En 1992, Juan Pablo II pidió perdón por la condena injusta de Galileo Galilei, cuya ejecución se materializó por órdenes de la Santa Inquisición en 1633.
Sin importar la sinceridad de los protagonistas de estos pocos casos ni las reacciones -siempre divididas- que produjeron, todos obtuvieron beneficios de pedir perdón.
Pedir perdón es un acto profundamente político que funge de hito para impedir el retorno a posiciones y a alianzas anteriores. Su alcance no depende del daño infligido ni de qué tan distantes en el tiempo estén los hechos con los que se le relacione, pero sí parece depender de que se respete un procedimiento específico:
Dejar ver la turbación que produce haber causado daño a otros, explicar en qué consistió la propia culpa, reconocer la responsabilidad, mostrar arrepentimiento, ofrecer reparación y, finalmente, pedir perdón. Sí, así, con esas claras y directas palabras.
Algo que el chavismo, y quienes ascendieron al poder con él, no aprendieron ni a lo que parecen estar dispuestos y que, sin embargo, es indispensable que sus disidentes hagan antes de seguir invocando una unidad “superior” y una supuesta aspiración de reconciliación. Y si pedir perdón es su obligación, la nación está obligada a perdonarles apenas lo pidan, porque fue la nación quien llevó al chavismo al poder y quien lo mantuvo allí mientras se bebió las mieles, aunque ahora vomite las hieles.

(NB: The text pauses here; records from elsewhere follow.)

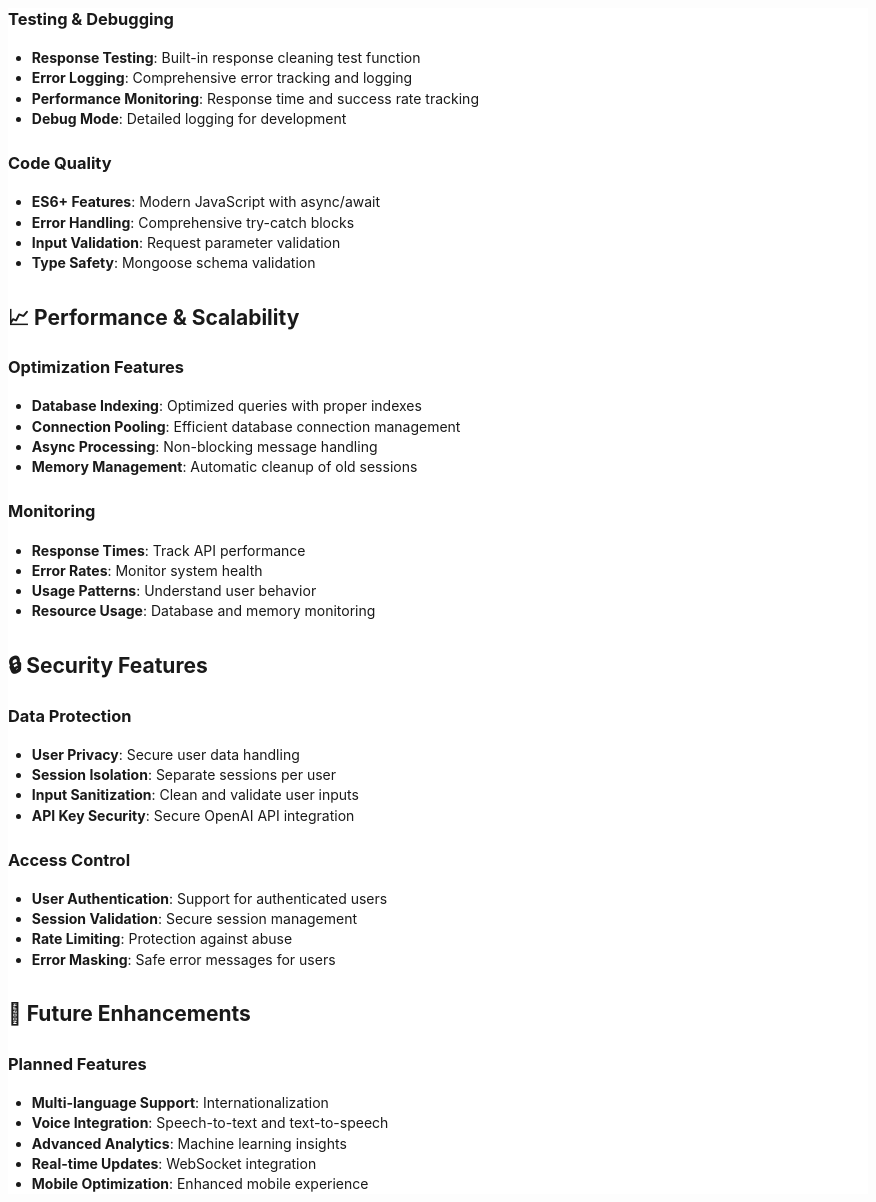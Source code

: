 ### Testing & Debugging
- **Response Testing**: Built-in response cleaning test function
- **Error Logging**: Comprehensive error tracking and logging
- **Performance Monitoring**: Response time and success rate tracking
- **Debug Mode**: Detailed logging for development

### Code Quality
- **ES6+ Features**: Modern JavaScript with async/await
- **Error Handling**: Comprehensive try-catch blocks
- **Input Validation**: Request parameter validation
- **Type Safety**: Mongoose schema validation

## 📈 Performance & Scalability

### Optimization Features
- **Database Indexing**: Optimized queries with proper indexes
- **Connection Pooling**: Efficient database connection management
- **Async Processing**: Non-blocking message handling
- **Memory Management**: Automatic cleanup of old sessions

### Monitoring
- **Response Times**: Track API performance
- **Error Rates**: Monitor system health
- **Usage Patterns**: Understand user behavior
- **Resource Usage**: Database and memory monitoring

## 🔒 Security Features

### Data Protection
- **User Privacy**: Secure user data handling
- **Session Isolation**: Separate sessions per user
- **Input Sanitization**: Clean and validate user inputs
- **API Key Security**: Secure OpenAI API integration

### Access Control
- **User Authentication**: Support for authenticated users
- **Session Validation**: Secure session management
- **Rate Limiting**: Protection against abuse
- **Error Masking**: Safe error messages for users

## 🚀 Future Enhancements

### Planned Features
- **Multi-language Support**: Internationalization
- **Voice Integration**: Speech-to-text and text-to-speech
- **Advanced Analytics**: Machine learning insights
- **Real-time Updates**: WebSocket integration
- **Mobile Optimization**: Enhanced mobile experience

Esto no lo han comprendido Luisa Ortega Díaz, Gabriela Ramírez, Miguel Rodríguez Torres ni Henri Falcón, por mencionar a unos pocos. Y sospecho que si se les pregunta podrían decir que no tienen por qué pedir perdón. Hace cosa de un mes Luisa Ortega Díaz estuvo cerca: “si en algún momento tuviera que pedir perdón, se lo pediría a los venezolanos”; un si condicional más que ofensivo.
Les faltan asesores que comprendan el beneficio político de actuar con integridad. En vez de ética exhiben prepotencia, pulsión por humillar antes que ganar en buena lid y un sorprendente racismo.
En virtud de su aspiración presidencial es urgente que Henri Falcón pida perdón por su cuota de responsabilidad en la llegada al poder de un proyecto antirrepublicano y antidemocrático (“no volverán”, “esta revolución llegó para quedarse”, “no se confundan: esta es una revolución pacífica pero armada”) del que también debe abjurar, deber pedir perdón por su contribución activa o por su complicidad silenciosa ante la corrupción de ese Gobierno y debe pedir perdón por sembrar odio al permitir que su equipo le victimice con falaces motivos raciales según los cuales una supuesta “supremacía blanca caraqueña” lo rechaza por ser “hijo de un conuquero”.
No es posible dar crédito a palabras de unidad y reconciliación de quienes se valen de estas sucias estrategias. Y no les queda más que pedir perdón o dejarnos claro que son tan ruines y perversos como parecen.